Masubuchi was a leading expert in welding science and fabrication technology whose work helped to progress the understanding of welding and the important role it plays in marine and aerospace structures.
Born in Otaru, Japan, in 1924, Masubuchi served in the Japanese Navy during World War II as a ship fitter in a naval shipyard. He earned a bachelor's degree and a master’s degree from the University of Tokyo, both in naval architecture, and received a PhD in engineering from Tokyo University. He worked for five years as the chief of design and fabrication in the welding division of the Transportation Technical Research Institute in Tokyo before taking leave to serve in several different positions at the Battelle Memorial Institute in Ohio until 1962. In 1963, he moved back to Ohio to serve at Battelle Memorial Institute once again until 1968, when he started as an associate professor of naval architecture at MIT. In 1971, he was promoted to professor in the Department of Ocean Engineering, which later became part of the Department of Mechanical Engineering. He retired from MIT in 2001.
Masubuchi was interested in welding from a young age and spent most of his career at Batelle and MIT dedicated to progressing the science and engineering of welding fabrication. He spent his first 10 years at MIT focused on solving welding problems NASA was having with its Apollo project. During his 50 years conducting research on welding technology, Masubuchi authored or co-authored more than 220 papers and supervised more than 130 theses. His main areas of expertise were in the heat flow, residual stresses, and distortion in weldments; the fracture of welded structures; and the welding technologies for underwater and space applications.

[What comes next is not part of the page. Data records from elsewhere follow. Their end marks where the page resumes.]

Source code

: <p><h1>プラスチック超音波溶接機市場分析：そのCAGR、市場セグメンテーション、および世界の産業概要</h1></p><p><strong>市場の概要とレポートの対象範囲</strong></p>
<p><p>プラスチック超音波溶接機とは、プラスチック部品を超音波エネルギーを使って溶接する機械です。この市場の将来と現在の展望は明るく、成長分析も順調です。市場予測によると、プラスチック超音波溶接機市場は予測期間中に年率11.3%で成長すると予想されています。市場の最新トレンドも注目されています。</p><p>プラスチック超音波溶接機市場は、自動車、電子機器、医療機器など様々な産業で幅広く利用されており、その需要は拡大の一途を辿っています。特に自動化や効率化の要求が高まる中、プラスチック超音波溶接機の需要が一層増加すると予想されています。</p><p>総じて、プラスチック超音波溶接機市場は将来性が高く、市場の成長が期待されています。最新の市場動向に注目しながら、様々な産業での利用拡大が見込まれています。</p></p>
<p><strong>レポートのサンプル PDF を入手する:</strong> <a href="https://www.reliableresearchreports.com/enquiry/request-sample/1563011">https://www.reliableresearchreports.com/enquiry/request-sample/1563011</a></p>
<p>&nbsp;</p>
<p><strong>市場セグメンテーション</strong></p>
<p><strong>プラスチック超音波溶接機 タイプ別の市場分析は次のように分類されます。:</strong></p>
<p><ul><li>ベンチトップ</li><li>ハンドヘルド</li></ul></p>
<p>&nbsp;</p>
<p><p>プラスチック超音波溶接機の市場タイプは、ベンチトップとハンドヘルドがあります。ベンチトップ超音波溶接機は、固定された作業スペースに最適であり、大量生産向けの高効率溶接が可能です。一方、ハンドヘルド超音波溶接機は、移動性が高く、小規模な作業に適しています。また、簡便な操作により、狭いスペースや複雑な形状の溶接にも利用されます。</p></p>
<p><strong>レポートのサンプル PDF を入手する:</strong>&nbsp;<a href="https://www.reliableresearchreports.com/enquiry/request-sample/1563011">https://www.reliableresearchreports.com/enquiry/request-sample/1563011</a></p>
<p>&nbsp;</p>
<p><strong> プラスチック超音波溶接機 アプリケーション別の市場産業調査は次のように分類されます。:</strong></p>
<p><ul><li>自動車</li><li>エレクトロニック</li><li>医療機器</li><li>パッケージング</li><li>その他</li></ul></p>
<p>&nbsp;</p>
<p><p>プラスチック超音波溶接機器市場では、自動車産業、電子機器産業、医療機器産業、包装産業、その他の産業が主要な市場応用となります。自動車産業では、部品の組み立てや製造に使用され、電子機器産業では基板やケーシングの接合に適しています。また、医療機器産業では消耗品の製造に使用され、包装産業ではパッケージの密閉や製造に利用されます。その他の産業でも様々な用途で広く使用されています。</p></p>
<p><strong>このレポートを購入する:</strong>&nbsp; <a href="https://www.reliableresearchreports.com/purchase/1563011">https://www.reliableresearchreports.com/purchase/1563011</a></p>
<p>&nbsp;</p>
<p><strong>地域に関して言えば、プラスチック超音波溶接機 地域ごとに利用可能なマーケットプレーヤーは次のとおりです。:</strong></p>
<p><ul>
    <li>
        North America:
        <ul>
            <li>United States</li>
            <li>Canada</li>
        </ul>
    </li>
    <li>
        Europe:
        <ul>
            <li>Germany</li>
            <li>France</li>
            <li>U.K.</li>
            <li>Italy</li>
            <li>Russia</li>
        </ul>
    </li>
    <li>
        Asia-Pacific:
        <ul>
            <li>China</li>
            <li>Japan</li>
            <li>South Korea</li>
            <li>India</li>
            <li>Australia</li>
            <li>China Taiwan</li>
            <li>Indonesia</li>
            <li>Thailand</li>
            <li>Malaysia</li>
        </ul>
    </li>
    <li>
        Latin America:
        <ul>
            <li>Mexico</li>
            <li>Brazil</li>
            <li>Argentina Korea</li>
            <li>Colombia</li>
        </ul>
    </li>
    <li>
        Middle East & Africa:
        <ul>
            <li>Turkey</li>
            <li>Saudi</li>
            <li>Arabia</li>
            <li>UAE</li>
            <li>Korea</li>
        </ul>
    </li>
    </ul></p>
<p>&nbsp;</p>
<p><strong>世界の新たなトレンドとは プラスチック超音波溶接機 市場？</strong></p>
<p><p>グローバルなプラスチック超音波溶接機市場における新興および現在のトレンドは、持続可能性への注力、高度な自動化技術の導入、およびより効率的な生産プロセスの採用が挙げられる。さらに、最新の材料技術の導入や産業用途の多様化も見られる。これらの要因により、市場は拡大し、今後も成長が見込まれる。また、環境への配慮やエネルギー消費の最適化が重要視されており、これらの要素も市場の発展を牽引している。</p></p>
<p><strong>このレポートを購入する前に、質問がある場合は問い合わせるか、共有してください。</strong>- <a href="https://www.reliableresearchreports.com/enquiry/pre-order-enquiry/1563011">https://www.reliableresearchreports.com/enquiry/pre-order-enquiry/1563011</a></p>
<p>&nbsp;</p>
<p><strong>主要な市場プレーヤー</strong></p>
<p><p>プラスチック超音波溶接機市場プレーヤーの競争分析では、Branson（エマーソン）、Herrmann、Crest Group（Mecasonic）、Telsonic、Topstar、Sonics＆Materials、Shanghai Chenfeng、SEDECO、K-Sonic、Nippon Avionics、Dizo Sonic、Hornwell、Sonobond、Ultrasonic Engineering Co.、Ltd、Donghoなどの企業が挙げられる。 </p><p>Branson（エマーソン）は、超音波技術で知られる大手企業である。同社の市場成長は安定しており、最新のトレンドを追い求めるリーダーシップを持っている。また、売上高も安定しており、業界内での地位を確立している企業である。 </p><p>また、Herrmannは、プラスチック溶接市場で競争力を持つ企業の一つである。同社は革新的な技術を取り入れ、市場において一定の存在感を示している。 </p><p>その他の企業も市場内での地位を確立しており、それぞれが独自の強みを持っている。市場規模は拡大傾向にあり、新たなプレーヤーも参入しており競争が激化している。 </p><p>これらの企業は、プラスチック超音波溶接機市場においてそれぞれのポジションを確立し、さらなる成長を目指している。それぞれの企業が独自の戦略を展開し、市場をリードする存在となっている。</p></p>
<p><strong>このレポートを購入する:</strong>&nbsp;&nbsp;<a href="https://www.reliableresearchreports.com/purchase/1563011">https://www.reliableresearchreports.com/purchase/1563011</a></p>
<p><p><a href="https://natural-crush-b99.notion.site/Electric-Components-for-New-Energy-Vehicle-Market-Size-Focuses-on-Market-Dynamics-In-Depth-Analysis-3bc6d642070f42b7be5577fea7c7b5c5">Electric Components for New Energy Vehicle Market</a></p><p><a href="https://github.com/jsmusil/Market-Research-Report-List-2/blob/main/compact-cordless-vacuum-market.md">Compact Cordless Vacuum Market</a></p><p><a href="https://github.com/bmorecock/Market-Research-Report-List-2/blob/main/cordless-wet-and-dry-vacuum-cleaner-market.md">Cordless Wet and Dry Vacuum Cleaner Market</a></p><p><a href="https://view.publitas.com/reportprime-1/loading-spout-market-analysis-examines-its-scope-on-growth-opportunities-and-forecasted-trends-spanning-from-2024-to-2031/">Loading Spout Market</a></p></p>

Masubuchi served as president of the Japanese Association of Greater Boston from 1972 until 1981, and he started the Japanese Language School in 1975.
He was a fellow of the American Welding Society and received the Order of Sacred Treasure Gold Rays with Neck Ribbon from the Government of Japan for advancing welding technology and promoting friendship between Japan and the United States.
Masubuchi was also a member of the Society of Naval Architects and Marine Engineers, the American Society of Mechanical Engineers, ASM International, the Marine Technology Society, the Society of Experimental Stress Analysis, and the Society of Naval Architects of Japan.
Individuals wanting to make a donation in Masubuchi’s memory may send gifts to the Masubuchi Fund c/o Japanese Language School of Greater Boston at 792 Massachusetts Ave., Arlington, MA 02476. The fund was established to support the Japanese Language School of Greater Boston in honor of Masubuchi.